Required action:
Could you write out exactly the lines from the one that contains "word-break, 影响文字在什么位置进行换行" through the last line of the listing below, both included and nothing more?

Provided data:
----------
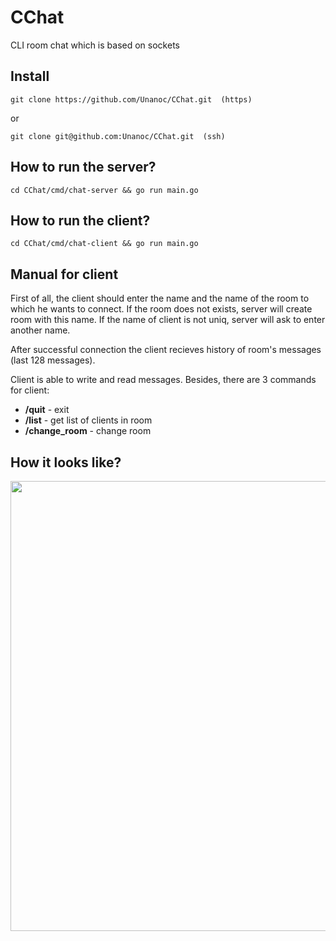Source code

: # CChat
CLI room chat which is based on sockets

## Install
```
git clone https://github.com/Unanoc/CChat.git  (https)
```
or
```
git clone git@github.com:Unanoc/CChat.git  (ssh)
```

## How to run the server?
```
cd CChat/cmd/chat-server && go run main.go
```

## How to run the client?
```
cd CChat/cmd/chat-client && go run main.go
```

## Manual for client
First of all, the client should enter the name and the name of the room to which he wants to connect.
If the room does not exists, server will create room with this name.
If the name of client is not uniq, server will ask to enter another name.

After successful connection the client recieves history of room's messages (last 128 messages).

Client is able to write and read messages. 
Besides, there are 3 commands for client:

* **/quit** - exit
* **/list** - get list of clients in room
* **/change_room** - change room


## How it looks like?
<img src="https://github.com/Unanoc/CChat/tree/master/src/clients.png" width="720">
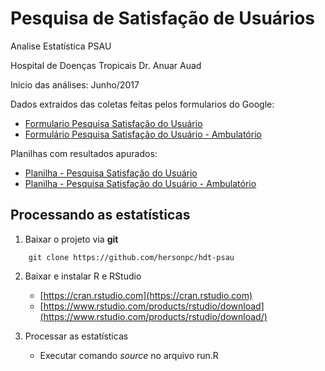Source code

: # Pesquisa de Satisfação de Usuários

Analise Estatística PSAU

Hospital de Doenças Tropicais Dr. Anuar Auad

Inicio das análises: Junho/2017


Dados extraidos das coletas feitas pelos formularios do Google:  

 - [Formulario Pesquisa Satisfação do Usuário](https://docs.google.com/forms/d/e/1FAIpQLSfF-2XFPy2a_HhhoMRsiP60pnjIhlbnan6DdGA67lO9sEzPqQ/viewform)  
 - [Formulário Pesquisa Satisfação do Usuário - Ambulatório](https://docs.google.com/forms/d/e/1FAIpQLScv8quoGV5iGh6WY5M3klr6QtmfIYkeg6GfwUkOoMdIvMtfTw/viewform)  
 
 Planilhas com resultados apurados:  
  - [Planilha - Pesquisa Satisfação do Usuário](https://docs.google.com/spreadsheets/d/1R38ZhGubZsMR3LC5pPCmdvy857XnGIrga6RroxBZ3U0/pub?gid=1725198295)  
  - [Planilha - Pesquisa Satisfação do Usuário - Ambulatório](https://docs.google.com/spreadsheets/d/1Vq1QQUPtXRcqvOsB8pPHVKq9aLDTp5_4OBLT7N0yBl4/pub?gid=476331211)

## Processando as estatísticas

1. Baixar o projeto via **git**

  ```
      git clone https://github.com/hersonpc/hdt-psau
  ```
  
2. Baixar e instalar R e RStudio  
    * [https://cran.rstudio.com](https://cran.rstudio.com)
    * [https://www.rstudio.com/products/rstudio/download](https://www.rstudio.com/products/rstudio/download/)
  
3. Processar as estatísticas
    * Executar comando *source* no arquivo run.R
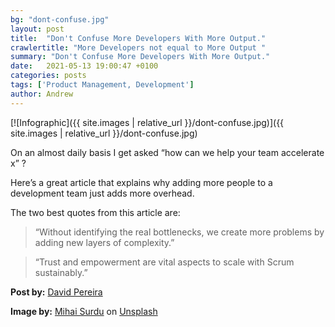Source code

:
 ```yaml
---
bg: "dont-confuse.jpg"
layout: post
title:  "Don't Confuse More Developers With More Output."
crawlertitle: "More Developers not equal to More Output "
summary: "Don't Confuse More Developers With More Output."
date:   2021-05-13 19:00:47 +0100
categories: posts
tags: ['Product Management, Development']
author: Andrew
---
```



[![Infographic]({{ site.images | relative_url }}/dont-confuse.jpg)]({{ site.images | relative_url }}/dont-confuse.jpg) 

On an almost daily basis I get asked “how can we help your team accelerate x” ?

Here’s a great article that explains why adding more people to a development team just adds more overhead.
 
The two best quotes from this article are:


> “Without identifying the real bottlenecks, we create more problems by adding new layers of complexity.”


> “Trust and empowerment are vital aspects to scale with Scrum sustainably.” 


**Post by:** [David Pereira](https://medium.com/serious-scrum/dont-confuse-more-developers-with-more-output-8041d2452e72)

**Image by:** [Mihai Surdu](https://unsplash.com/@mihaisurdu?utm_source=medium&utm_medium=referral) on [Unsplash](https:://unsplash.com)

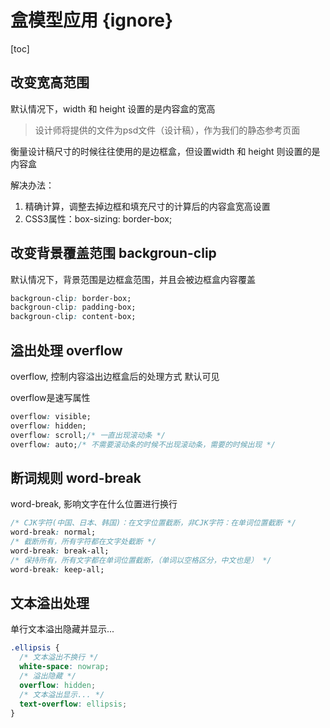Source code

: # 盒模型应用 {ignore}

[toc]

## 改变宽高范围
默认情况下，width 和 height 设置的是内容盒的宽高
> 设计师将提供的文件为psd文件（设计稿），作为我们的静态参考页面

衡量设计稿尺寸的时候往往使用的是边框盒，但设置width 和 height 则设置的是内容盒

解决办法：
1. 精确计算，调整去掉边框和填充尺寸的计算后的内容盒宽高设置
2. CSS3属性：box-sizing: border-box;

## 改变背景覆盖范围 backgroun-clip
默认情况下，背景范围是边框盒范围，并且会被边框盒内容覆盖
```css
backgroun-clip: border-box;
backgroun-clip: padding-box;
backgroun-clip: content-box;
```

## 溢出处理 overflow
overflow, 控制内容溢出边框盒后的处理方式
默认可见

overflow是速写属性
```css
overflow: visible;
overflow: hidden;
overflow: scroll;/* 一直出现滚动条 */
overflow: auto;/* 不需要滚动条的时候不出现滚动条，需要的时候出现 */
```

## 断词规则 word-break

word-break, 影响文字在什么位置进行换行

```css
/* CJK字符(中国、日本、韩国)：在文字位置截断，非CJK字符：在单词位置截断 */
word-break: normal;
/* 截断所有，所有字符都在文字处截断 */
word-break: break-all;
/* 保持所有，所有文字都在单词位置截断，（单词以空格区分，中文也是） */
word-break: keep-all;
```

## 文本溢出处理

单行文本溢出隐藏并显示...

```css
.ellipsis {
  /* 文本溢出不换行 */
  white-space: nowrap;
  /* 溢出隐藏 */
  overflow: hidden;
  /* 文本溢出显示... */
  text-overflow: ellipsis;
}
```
----------
Solution for this task:
word-break, 影响文字在什么位置进行换行

```css
/* CJK字符(中国、日本、韩国)：在文字位置截断，非CJK字符：在单词位置截断 */
word-break: normal;
/* 截断所有，所有字符都在文字处截断 */
word-break: break-all;
/* 保持所有，所有文字都在单词位置截断，（单词以空格区分，中文也是） */
word-break: keep-all;
```

## 文本溢出处理

单行文本溢出隐藏并显示...

```css
.ellipsis {
  /* 文本溢出不换行 */
  white-space: nowrap;
  /* 溢出隐藏 */
  overflow: hidden;
  /* 文本溢出显示... */
  text-overflow: ellipsis;
}
```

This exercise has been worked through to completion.